Your answer should be every line below that includes the word "dmesg".

Stored data:
▶
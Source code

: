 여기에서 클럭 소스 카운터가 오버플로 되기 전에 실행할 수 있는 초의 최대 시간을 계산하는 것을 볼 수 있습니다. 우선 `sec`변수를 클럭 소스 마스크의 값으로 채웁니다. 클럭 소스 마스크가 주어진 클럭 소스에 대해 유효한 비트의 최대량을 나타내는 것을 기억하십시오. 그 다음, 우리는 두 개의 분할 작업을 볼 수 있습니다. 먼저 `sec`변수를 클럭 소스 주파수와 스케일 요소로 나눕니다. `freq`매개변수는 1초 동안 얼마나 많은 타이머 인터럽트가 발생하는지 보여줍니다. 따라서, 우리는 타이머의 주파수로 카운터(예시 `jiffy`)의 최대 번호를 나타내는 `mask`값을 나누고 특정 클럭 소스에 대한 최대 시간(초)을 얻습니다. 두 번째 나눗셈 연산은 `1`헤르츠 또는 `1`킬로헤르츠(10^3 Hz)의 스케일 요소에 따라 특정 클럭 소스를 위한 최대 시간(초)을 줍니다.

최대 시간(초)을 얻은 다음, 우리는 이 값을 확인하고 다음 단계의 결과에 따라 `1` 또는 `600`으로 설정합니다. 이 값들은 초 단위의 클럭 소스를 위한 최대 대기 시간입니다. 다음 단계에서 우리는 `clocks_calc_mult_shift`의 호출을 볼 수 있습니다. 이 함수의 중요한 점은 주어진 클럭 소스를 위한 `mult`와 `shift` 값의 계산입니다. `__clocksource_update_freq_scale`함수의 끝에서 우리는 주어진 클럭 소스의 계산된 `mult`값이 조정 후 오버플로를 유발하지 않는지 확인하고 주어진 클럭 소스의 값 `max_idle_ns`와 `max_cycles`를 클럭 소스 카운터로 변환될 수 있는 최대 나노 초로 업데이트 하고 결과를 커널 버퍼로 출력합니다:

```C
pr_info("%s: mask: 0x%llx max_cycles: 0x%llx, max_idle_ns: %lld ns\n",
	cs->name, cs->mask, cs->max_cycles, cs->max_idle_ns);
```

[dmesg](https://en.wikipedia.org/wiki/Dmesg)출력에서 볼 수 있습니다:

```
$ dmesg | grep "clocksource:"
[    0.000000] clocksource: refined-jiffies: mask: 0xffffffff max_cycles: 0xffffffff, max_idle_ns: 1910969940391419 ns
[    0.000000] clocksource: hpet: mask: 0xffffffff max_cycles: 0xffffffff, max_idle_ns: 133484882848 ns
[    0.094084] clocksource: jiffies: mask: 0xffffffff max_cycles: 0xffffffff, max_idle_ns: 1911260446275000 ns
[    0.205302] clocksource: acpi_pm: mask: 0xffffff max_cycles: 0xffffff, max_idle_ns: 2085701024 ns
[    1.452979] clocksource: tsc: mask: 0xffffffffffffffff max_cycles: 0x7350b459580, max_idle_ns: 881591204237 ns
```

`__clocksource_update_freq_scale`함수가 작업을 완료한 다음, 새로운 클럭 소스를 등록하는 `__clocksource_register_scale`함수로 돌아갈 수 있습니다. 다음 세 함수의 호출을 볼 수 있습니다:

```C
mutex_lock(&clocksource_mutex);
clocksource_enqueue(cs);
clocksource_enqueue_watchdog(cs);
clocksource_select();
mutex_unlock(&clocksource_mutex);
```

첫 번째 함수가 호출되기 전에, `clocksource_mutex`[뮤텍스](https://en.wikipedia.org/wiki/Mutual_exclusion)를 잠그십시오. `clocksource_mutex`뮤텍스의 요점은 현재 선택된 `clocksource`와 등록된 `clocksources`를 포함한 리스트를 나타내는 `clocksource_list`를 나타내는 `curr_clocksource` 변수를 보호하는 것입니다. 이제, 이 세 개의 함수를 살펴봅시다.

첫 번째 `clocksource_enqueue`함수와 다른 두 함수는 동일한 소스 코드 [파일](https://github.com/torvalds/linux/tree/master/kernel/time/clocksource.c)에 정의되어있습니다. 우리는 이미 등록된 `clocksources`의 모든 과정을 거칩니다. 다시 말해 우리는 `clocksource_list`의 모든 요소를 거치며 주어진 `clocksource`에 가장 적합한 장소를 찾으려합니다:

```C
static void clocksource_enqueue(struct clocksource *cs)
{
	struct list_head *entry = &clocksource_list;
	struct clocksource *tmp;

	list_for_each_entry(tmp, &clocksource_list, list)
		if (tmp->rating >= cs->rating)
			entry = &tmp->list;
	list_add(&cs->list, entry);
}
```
◀
▶
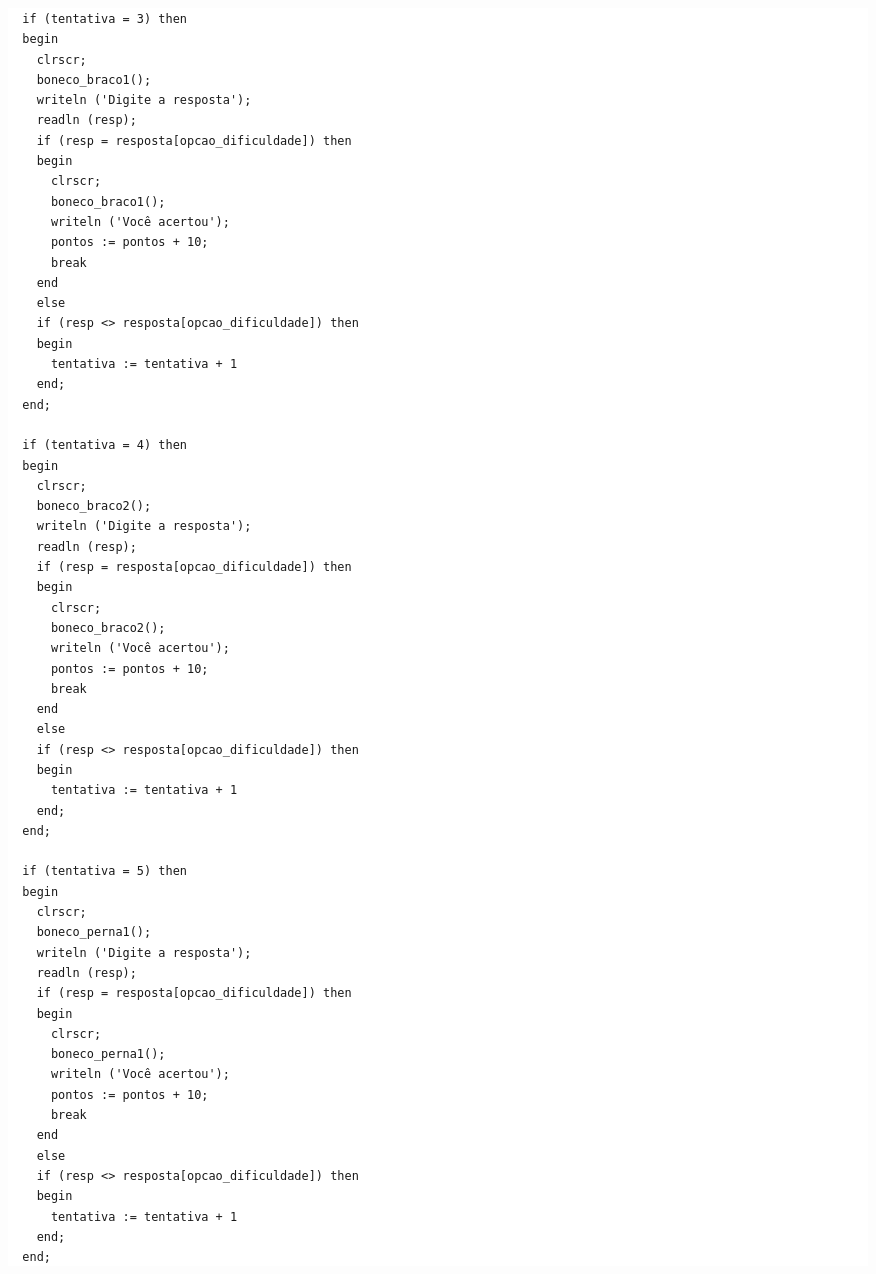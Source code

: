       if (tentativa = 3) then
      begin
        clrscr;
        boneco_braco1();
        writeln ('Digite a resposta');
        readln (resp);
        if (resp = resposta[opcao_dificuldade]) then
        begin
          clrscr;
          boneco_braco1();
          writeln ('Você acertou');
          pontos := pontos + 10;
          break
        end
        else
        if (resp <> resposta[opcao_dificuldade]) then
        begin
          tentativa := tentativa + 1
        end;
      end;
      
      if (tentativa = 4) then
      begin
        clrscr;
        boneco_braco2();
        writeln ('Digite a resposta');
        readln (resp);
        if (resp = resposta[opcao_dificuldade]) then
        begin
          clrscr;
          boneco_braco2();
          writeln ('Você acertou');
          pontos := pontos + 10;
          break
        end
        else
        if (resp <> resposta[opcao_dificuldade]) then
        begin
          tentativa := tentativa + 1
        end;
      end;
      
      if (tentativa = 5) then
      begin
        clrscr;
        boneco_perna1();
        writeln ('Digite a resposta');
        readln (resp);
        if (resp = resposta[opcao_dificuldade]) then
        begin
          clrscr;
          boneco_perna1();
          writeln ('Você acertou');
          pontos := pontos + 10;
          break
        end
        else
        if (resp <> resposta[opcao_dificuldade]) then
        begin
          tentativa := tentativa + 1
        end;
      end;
◀
▶
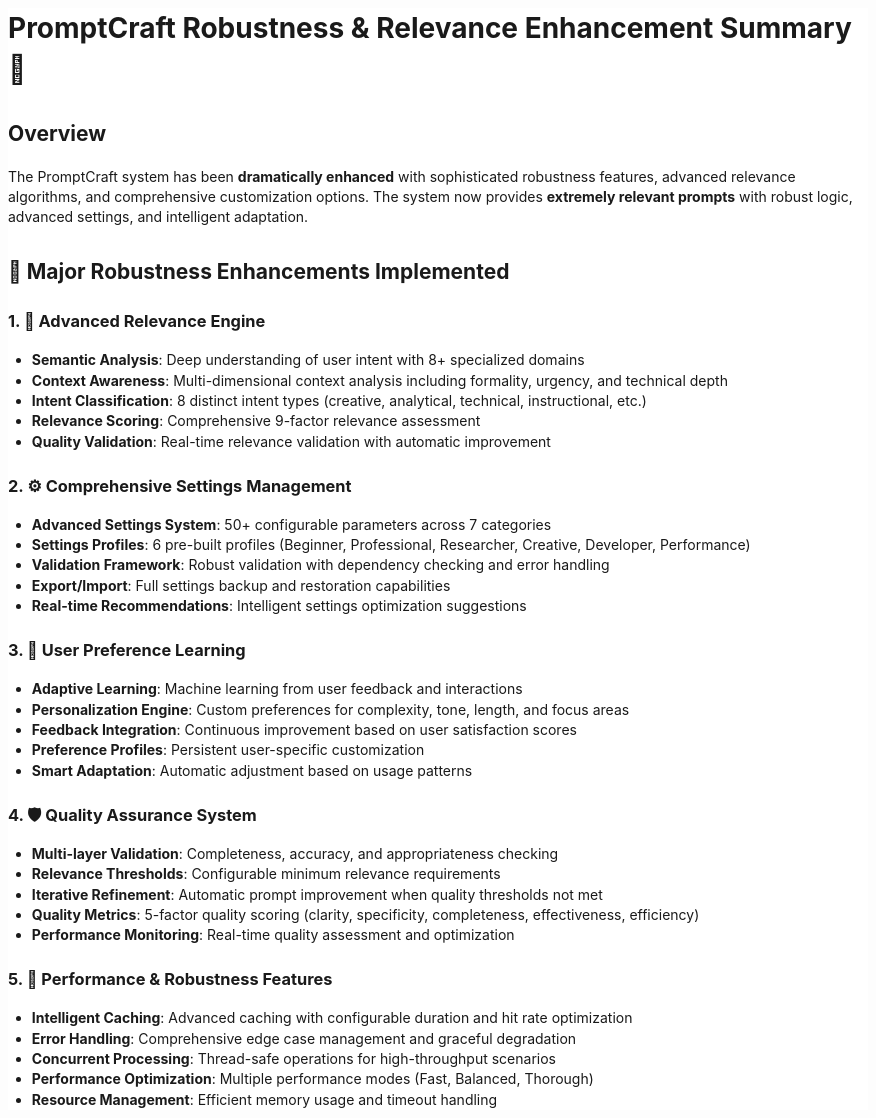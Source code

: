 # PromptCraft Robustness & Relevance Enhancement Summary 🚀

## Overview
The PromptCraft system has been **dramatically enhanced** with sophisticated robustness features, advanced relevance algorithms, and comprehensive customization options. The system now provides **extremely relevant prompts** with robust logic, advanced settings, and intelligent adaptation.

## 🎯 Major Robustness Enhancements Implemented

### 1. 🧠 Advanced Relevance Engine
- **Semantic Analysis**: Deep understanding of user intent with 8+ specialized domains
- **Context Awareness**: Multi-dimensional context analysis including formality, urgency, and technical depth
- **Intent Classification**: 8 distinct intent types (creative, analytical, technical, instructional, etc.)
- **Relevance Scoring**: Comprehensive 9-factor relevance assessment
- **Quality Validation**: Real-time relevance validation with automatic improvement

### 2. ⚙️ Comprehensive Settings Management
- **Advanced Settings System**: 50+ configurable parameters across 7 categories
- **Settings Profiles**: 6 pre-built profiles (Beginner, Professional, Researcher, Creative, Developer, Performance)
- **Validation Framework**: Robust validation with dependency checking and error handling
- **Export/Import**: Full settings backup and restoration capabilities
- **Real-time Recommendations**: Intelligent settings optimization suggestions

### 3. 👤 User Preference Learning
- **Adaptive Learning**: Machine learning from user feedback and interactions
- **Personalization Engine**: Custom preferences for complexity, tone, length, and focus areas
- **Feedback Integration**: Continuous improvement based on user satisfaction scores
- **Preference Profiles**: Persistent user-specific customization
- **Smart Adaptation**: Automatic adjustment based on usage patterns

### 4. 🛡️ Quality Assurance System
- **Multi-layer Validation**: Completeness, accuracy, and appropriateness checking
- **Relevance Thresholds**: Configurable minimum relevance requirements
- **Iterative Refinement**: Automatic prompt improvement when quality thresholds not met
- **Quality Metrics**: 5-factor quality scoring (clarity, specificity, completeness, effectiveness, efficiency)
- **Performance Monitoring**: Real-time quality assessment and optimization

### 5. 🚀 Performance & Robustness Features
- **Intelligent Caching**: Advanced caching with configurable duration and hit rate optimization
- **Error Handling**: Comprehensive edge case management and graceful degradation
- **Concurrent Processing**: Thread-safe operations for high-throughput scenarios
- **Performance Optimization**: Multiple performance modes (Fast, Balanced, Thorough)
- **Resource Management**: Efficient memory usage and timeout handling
◀
Answer section.
[dmesg](https://en.wikipedia.org/wiki/Dmesg)출력에서 볼 수 있습니다:
$ dmesg | grep "clocksource:"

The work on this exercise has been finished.